Let’s talk about the game:
Michigan Wolverines at Michigan State Spartans
- Time/TV channel: 8 p.m. ET on FOX
- KenPom spread: Wolverines by 1
Michigan’s march through the 2025-26 season has carried an air of inevitability. The Wolverines have blown out bottom feeders and fellow contenders alike in their run to a 19-1 record with a lone head scratcher of a blemish in a loss to Wisconsin at home.
Michigan State has quietly done much of the same. The Spartans’ two losses are thoroughly understandable, coming against Duke and Nebraska (imagine that sentence a few years ago). They were on a run of blowouts in their own right before a head scratcher of a close road game against a lowly Rutgers team that ended in an overtime win.

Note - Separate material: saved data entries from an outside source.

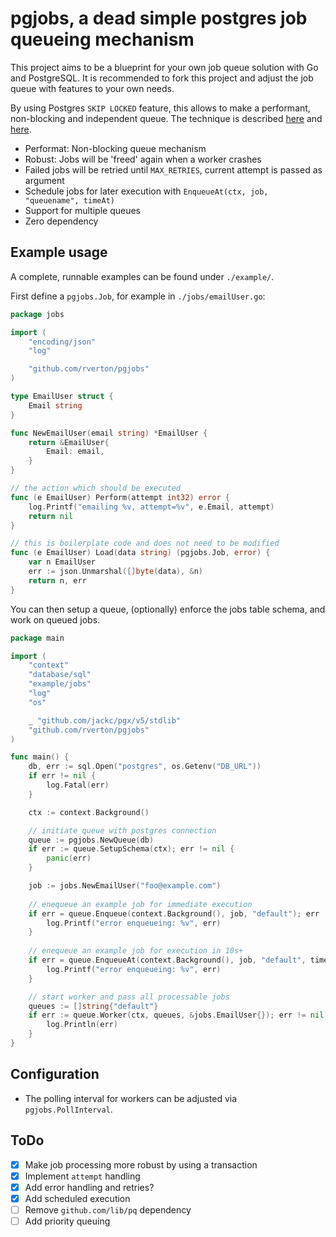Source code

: # pgjobs, a dead simple postgres job queueing mechanism

This project aims to be a blueprint for your own job queue solution with Go and
PostgreSQL. It is recommended to fork this project and adjust the job queue with
features to your own needs.

By using Postgres `SKIP LOCKED` feature, this allows to make a performant,
non-blocking and independent queue. The technique is described
[here](https://robinverton.de/blog/queueing-with-postgresql-and-go) and [here](https://www.crunchydata.com/blog/message-queuing-using-native-postgresql).

* Performat: Non-blocking queue mechanism
* Robust: Jobs will be 'freed' again when a worker crashes
* Failed jobs will be retried until `MAX_RETRIES`, current attempt is passed as argument
* Schedule jobs for later execution with `EnqueueAt(ctx, job, "queuename", timeAt)`
* Support for multiple queues
* Zero dependency

## Example usage

A complete, runnable examples can be found under `./example/`.

First define a `pgjobs.Job`, for example in `./jobs/emailUser.go`:

```go
package jobs

import (
	"encoding/json"
	"log"

	"github.com/rverton/pgjobs"
)

type EmailUser struct {
	Email string
}

func NewEmailUser(email string) *EmailUser {
	return &EmailUser{
		Email: email,
	}
}

// the action which should be executed
func (e EmailUser) Perform(attempt int32) error {
	log.Printf("emailing %v, attempt=%v", e.Email, attempt)
	return nil
}

// this is boilerplate code and does not need to be modified
func (e EmailUser) Load(data string) (pgjobs.Job, error) {
	var n EmailUser
	err := json.Unmarshal([]byte(data), &n)
	return n, err
}
```

You can then setup a queue, (optionally) enforce the jobs table schema, and work on queued jobs.

```go
package main

import (
	"context"
	"database/sql"
	"example/jobs"
	"log"
	"os"

	_ "github.com/jackc/pgx/v5/stdlib"
	"github.com/rverton/pgjobs"
)

func main() {
	db, err := sql.Open("postgres", os.Getenv("DB_URL"))
	if err != nil {
		log.Fatal(err)
	}

	ctx := context.Background()

	// initiate queue with postgres connection
	queue := pgjobs.NewQueue(db)
	if err := queue.SetupSchema(ctx); err != nil {
		panic(err)
	}

	job := jobs.NewEmailUser("foo@example.com")
    
	// enequeue an example job for immediate execution
	if err = queue.Enqueue(context.Background(), job, "default"); err != nil {
		log.Printf("error enqueueing: %v", err)
	}
    
	// enequeue an example job for execution in 10s+
	if err = queue.EnqueueAt(context.Background(), job, "default", time.Now().Add(10*time.Second)); err != nil {
		log.Printf("error enqueueing: %v", err)
	}

	// start worker and pass all processable jobs
	queues := []string{"default"}
	if err := queue.Worker(ctx, queues, &jobs.EmailUser{}); err != nil {
		log.Println(err)
	}
}
```

## Configuration

* The polling interval for workers can be adjusted via `pgjobs.PollInterval`.

## ToDo

* [X] Make job processing more robust by using a transaction
* [X] Implement `attempt` handling
* [X] Add error handling and retries?
* [X] Add scheduled execution
* [ ] Remove `github.com/lib/pq` dependency
* [ ] Add priority queuing
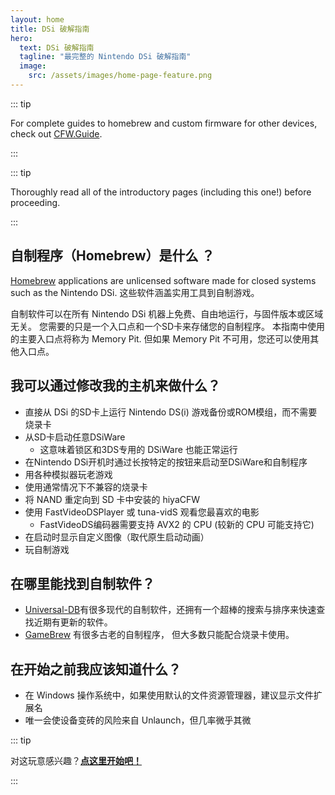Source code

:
 ```yaml
---
layout: home
title: DSi 破解指南
hero:
  text: DSi 破解指南
  tagline: "最完整的 Nintendo DSi 破解指南"
  image:
    src: /assets/images/home-page-feature.png
---
```


::: tip

For complete guides to homebrew and custom firmware for other devices, check out [CFW.Guide](https://cfw.guide/).

:::

::: tip

Thoroughly read all of the introductory pages (including this one!) before proceeding.

:::

## 自制程序（Homebrew）是什么 ？

[Homebrew](https://en.wikipedia.org/wiki/Homebrew_\(video_games\)) applications are unlicensed software made for closed systems such as the Nintendo DSi. 这些软件涵盖实用工具到自制游戏。

自制软件可以在所有 Nintendo DSi 机器上免费、自由地运行，与固件版本或区域无关。 您需要的只是一个入口点和一个SD卡来存储您的自制程序。 本指南中使用的主要入口点将称为 Memory Pit. 但如果 Memory Pit 不可用，您还可以使用其他入口点。

## 我可以通过修改我的主机来做什么？

- 直接从 DSi 的SD卡上运行 Nintendo DS(i) 游戏备份或ROM模组，而不需要烧录卡
- 从SD卡启动任意DSiWare
  - 这意味着锁区和3DS专用的 DSiWare 也能正常运行
- 在Nintendo DSi开机时通过长按特定的按钮来启动至DSiWare和自制程序
- 用各种模拟器玩老游戏
- 使用通常情况下不兼容的烧录卡
- 将 NAND 重定向到 SD 卡中安装的 hiyaCFW
- 使用 FastVideoDSPlayer 或 tuna-vidS 观看您最喜欢的电影
  - FastVideoDS编码器需要支持 AVX2 的 CPU (较新的 CPU 可能支持它)
- 在启动时显示自定义图像（取代原生启动动画）
- 玩自制游戏

## 在哪里能找到自制软件？

- [Universal-DB](https://db.universal-team.net/ds)有很多现代的自制软件，还拥有一个超棒的搜索与排序来快速查找近期有更新的软件。
- [GameBrew](https://www.gamebrew.org/wiki/List_of_all_DS_homebrew) 有很多古老的自制程序， 但大多数只能配合烧录卡使用。

## 在开始之前我应该知道什么？

- 在 Windows 操作系统中，如果使用默认的文件资源管理器，建议显示文件扩展名
- 唯一会使设备变砖的风险来自 Unlaunch，但几率微乎其微

::: tip

对这玩意感兴趣？**[点这里开始吧！](get-started.html)**

:::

These teams know defense, with Michigan’s ranking second and Michigan State’s ranking first, both nationally, in KenPom’s efficiency metrics. The problem becomes apparent on the other end of the court where the Wolverines’ offense ranks in at 10th nationally while the Spartans sit all the way down at 43rd.

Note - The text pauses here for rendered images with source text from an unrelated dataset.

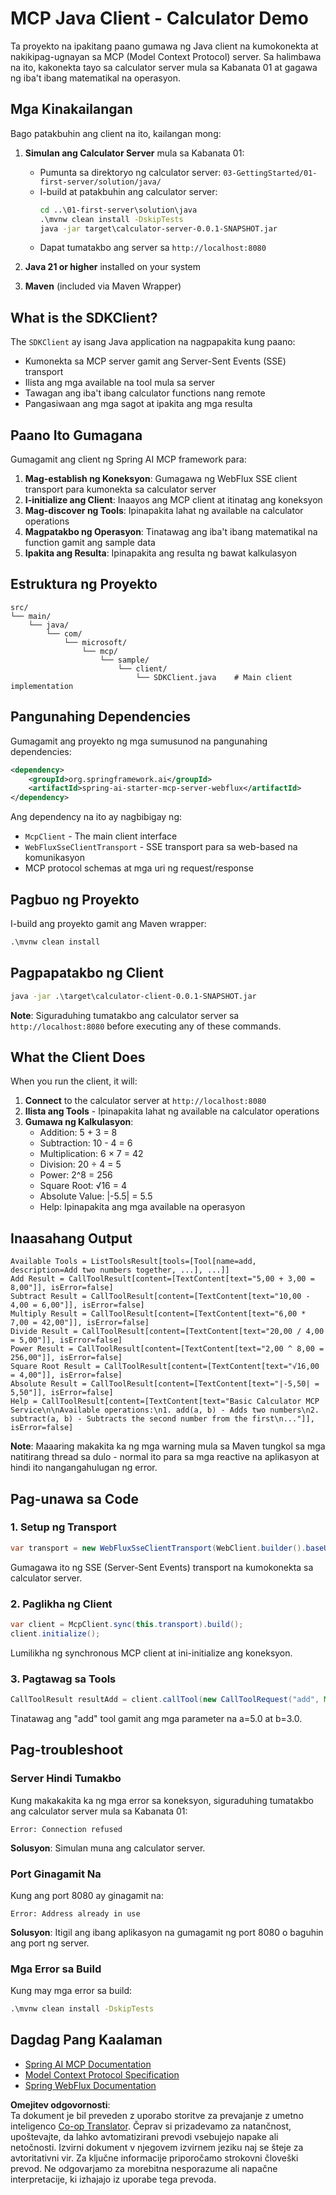 <!--
CO_OP_TRANSLATOR_METADATA:
{
  "original_hash": "7074b9f4c8cd147c1c10f569d8508c82",
  "translation_date": "2025-06-11T13:17:55+00:00",
  "source_file": "03-GettingStarted/02-client/solution/java/README.md",
  "language_code": "sl"
}
-->
# MCP Java Client - Calculator Demo

Ta proyekto na ipakitang paano gumawa ng Java client na kumokonekta at nakikipag-ugnayan sa MCP (Model Context Protocol) server. Sa halimbawa na ito, kakonekta tayo sa calculator server mula sa Kabanata 01 at gagawa ng iba't ibang matematikal na operasyon.

## Mga Kinakailangan

Bago patakbuhin ang client na ito, kailangan mong:

1. **Simulan ang Calculator Server** mula sa Kabanata 01:
   - Pumunta sa direktoryo ng calculator server: `03-GettingStarted/01-first-server/solution/java/`
   - I-build at patakbuhin ang calculator server:
     ```cmd
     cd ..\01-first-server\solution\java
     .\mvnw clean install -DskipTests
     java -jar target\calculator-server-0.0.1-SNAPSHOT.jar
     ```
   - Dapat tumatakbo ang server sa `http://localhost:8080`

2. **Java 21 or higher** installed on your system
3. **Maven** (included via Maven Wrapper)

## What is the SDKClient?

The `SDKClient` ay isang Java application na nagpapakita kung paano:
- Kumonekta sa MCP server gamit ang Server-Sent Events (SSE) transport
- Ilista ang mga available na tool mula sa server
- Tawagan ang iba't ibang calculator functions nang remote
- Pangasiwaan ang mga sagot at ipakita ang mga resulta

## Paano Ito Gumagana

Gumagamit ang client ng Spring AI MCP framework para:

1. **Mag-establish ng Koneksyon**: Gumagawa ng WebFlux SSE client transport para kumonekta sa calculator server
2. **I-initialize ang Client**: Inaayos ang MCP client at itinatag ang koneksyon
3. **Mag-discover ng Tools**: Ipinapakita lahat ng available na calculator operations
4. **Magpatakbo ng Operasyon**: Tinatawag ang iba't ibang matematikal na function gamit ang sample data
5. **Ipakita ang Resulta**: Ipinapakita ang resulta ng bawat kalkulasyon

## Estruktura ng Proyekto

```
src/
└── main/
    └── java/
        └── com/
            └── microsoft/
                └── mcp/
                    └── sample/
                        └── client/
                            └── SDKClient.java    # Main client implementation
```

## Pangunahing Dependencies

Gumagamit ang proyekto ng mga sumusunod na pangunahing dependencies:

```xml
<dependency>
    <groupId>org.springframework.ai</groupId>
    <artifactId>spring-ai-starter-mcp-server-webflux</artifactId>
</dependency>
```

Ang dependency na ito ay nagbibigay ng:
- `McpClient` - The main client interface
- `WebFluxSseClientTransport` - SSE transport para sa web-based na komunikasyon
- MCP protocol schemas at mga uri ng request/response

## Pagbuo ng Proyekto

I-build ang proyekto gamit ang Maven wrapper:

```cmd
.\mvnw clean install
```

## Pagpapatakbo ng Client

```cmd
java -jar .\target\calculator-client-0.0.1-SNAPSHOT.jar
```

**Note**: Siguraduhing tumatakbo ang calculator server sa `http://localhost:8080` before executing any of these commands.

## What the Client Does

When you run the client, it will:

1. **Connect** to the calculator server at `http://localhost:8080`
2. **Ilista ang Tools** - Ipinapakita lahat ng available na calculator operations
3. **Gumawa ng Kalkulasyon**:
   - Addition: 5 + 3 = 8
   - Subtraction: 10 - 4 = 6
   - Multiplication: 6 × 7 = 42
   - Division: 20 ÷ 4 = 5
   - Power: 2^8 = 256
   - Square Root: √16 = 4
   - Absolute Value: |-5.5| = 5.5
   - Help: Ipinapakita ang mga available na operasyon

## Inaasahang Output

```
Available Tools = ListToolsResult[tools=[Tool[name=add, description=Add two numbers together, ...], ...]]
Add Result = CallToolResult[content=[TextContent[text="5,00 + 3,00 = 8,00"]], isError=false]
Subtract Result = CallToolResult[content=[TextContent[text="10,00 - 4,00 = 6,00"]], isError=false]
Multiply Result = CallToolResult[content=[TextContent[text="6,00 * 7,00 = 42,00"]], isError=false]
Divide Result = CallToolResult[content=[TextContent[text="20,00 / 4,00 = 5,00"]], isError=false]
Power Result = CallToolResult[content=[TextContent[text="2,00 ^ 8,00 = 256,00"]], isError=false]
Square Root Result = CallToolResult[content=[TextContent[text="√16,00 = 4,00"]], isError=false]
Absolute Result = CallToolResult[content=[TextContent[text="|-5,50| = 5,50"]], isError=false]
Help = CallToolResult[content=[TextContent[text="Basic Calculator MCP Service\n\nAvailable operations:\n1. add(a, b) - Adds two numbers\n2. subtract(a, b) - Subtracts the second number from the first\n..."]], isError=false]
```

**Note**: Maaaring makakita ka ng mga warning mula sa Maven tungkol sa mga natitirang thread sa dulo - normal ito para sa mga reactive na aplikasyon at hindi ito nangangahulugan ng error.

## Pag-unawa sa Code

### 1. Setup ng Transport
```java
var transport = new WebFluxSseClientTransport(WebClient.builder().baseUrl("http://localhost:8080"));
```
Gumagawa ito ng SSE (Server-Sent Events) transport na kumokonekta sa calculator server.

### 2. Paglikha ng Client
```java
var client = McpClient.sync(this.transport).build();
client.initialize();
```
Lumilikha ng synchronous MCP client at ini-initialize ang koneksyon.

### 3. Pagtawag sa Tools
```java
CallToolResult resultAdd = client.callTool(new CallToolRequest("add", Map.of("a", 5.0, "b", 3.0)));
```
Tinatawag ang "add" tool gamit ang mga parameter na a=5.0 at b=3.0.

## Pag-troubleshoot

### Server Hindi Tumakbo
Kung makakakita ka ng mga error sa koneksyon, siguraduhing tumatakbo ang calculator server mula sa Kabanata 01:
```
Error: Connection refused
```
**Solusyon**: Simulan muna ang calculator server.

### Port Ginagamit Na
Kung ang port 8080 ay ginagamit na:
```
Error: Address already in use
```
**Solusyon**: Itigil ang ibang aplikasyon na gumagamit ng port 8080 o baguhin ang port ng server.

### Mga Error sa Build
Kung may mga error sa build:
```cmd
.\mvnw clean install -DskipTests
```

## Dagdag Pang Kaalaman

- [Spring AI MCP Documentation](https://docs.spring.io/spring-ai/reference/api/mcp/)
- [Model Context Protocol Specification](https://modelcontextprotocol.io/)
- [Spring WebFlux Documentation](https://docs.spring.io/spring-framework/docs/current/reference/html/web-reactive.html)

**Omejitev odgovornosti**:  
Ta dokument je bil preveden z uporabo storitve za prevajanje z umetno inteligenco [Co-op Translator](https://github.com/Azure/co-op-translator). Čeprav si prizadevamo za natančnost, upoštevajte, da lahko avtomatizirani prevodi vsebujejo napake ali netočnosti. Izvirni dokument v njegovem izvirnem jeziku naj se šteje za avtoritativni vir. Za ključne informacije priporočamo strokovni človeški prevod. Ne odgovarjamo za morebitna nesporazume ali napačne interpretacije, ki izhajajo iz uporabe tega prevoda.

Both groups play tremendous defense, but Michigan does a better job of scoring the basketball. The Wolverines play a balanced brand of ball that keeps everyone involved with isolation mixed in. Yaxel Lendeborg is the star, but even if you slow him down you have to contend with Elliot Cadeau, Morez Johnson and Aday Mara, among others.
Michigan State’s offense is more reliant on Jeremy Fears as a distributor, which isn’t at all a bad thing. Fears has established himself as one of the sport’s premier floor generals this season with a sky high assist rate of 51.6%. The Spartans aren’t as talented as several other top teams, including the Wolverines, but they have experience and a rising star of a point guard that knows where to put the ball and when.
I’d expect May’s group to key in on trying to mitigate Fears’ impact directly on the ball or force him out of passing situations by stifling the Spartans’ frontcourt off of it. The path is less clear for Izzo’s crew, which has to play excellent, fundamental defense on all of Michigan’s starters. But it’s an Izzo group so it can absolutely do that.
Michigan has the clearer path to victory here, but it’s worth factoring in the boost Michigan State will get from the Breslin Center’s home crowd.